Für Ihr umfangreiches Angebot zur Berufsorientierung wurden Sie vom bundesweiten Netzwerk »Schulewirtschaft« Ende 2022 mit dem 1. Platz in der Kategorie Kooperation Schule-Unternehmen ausgezeichnet.

Meyer: Den haben wir gemeinsam mit der Friedrich-August III-Oberschule  erhalten. Sie war eine der ersten Schulen, die bei uns mitgemacht haben. Die Lehrer dort sind sehr, sehr engagiert.

Schönherr: Ich bin einer der Vorsitzenden im Arbeitskreis Schule-Wirtschaft. Wir diskutieren darüber, wie Wirtschaft zum Beispiel beim Lehrermangel unterstützen kann. Vertreter aus Unternehmen können keine Lehrer ersetzen, aber wir können einen Beitrag leisten. Und wir wecken das Interesse am Handwerk. So profitieren beide Seiten.

Was begeistert Sie am Gießen?

Meyer: Das Berufsbild des Gießereimechanikers ist sehr abwechslungsreich.Die Aufgaben beschränken sich nicht nur auf das Schmelzen und Gießen von Metallen, sondern beinhalten zum Beispiel auch die Bereiche Qualitätswesen und die 3D-Simulation von Gussteilen – ein umfangreiches Fachwissen. Die Zukunftschancen eines Gießereimechanikers sind sehr gut.

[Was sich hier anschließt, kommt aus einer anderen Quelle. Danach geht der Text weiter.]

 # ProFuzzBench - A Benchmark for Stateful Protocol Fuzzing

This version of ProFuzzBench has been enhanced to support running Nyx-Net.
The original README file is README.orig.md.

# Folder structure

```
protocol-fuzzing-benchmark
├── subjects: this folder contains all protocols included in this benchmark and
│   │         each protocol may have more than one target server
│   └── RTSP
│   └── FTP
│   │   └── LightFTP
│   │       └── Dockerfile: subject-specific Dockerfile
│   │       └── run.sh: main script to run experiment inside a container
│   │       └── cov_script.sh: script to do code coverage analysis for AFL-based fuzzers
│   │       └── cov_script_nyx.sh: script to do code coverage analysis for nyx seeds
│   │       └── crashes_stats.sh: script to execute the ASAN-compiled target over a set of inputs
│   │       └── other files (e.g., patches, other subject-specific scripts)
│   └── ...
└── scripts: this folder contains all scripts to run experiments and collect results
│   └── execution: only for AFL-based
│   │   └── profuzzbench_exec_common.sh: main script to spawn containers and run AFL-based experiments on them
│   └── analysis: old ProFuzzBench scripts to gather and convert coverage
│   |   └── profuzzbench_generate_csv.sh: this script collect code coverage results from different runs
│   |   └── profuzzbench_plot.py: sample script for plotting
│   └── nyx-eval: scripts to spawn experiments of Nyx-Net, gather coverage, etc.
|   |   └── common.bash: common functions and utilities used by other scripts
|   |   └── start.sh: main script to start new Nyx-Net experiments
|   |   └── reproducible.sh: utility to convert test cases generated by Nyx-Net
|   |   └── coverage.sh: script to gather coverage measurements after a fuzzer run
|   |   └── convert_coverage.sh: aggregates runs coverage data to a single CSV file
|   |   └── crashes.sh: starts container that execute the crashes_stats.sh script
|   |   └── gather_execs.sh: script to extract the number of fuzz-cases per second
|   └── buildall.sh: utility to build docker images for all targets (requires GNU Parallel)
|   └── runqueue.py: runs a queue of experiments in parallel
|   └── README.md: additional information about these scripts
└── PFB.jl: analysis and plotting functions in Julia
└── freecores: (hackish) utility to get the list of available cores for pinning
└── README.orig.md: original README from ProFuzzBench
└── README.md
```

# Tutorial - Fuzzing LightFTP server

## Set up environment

Schönherr: Ich bin kein Gießer. Aber das flüssige Eisen übt auch auf mich eine Faszination aus. Für uns steht fest, dass im Handwerk ganz viel Potential liegt. Man kann sich wunderbar verwirklichen und praktisch wirken.

Was wünschen Sie sich für die Kulturhauptstadt Chemnitz 2025?

Schönherr: Dass die Gießereitradtion als Bestandteil der Industrie von Chemnitz mit dargestellt wird. Kultur ist ja nicht nur Gesang und Tanz, sondern eben auch die Industriekultur.

Meyer: Wir waren letzten Sommer zur Makers United im Stadthallenpark mit unserer Schülergießerei dabei. Die ist ja mobil, den kleinen Ofen können zwei Leute tragen. Das fanden die Vertreter von Nova Gorica so interessant, dass sie uns eingeladen haben. Im September 2022 waren wir dort und die Resonanz war ähnlich positiv wie hierzulande. Das war ein tolles Erlebnis. Für die sprachlichen Differenzen war einer unserer Azubis mit, der aus der Gegend stammt. So stelle ich mir Kulturhauptstadt vor.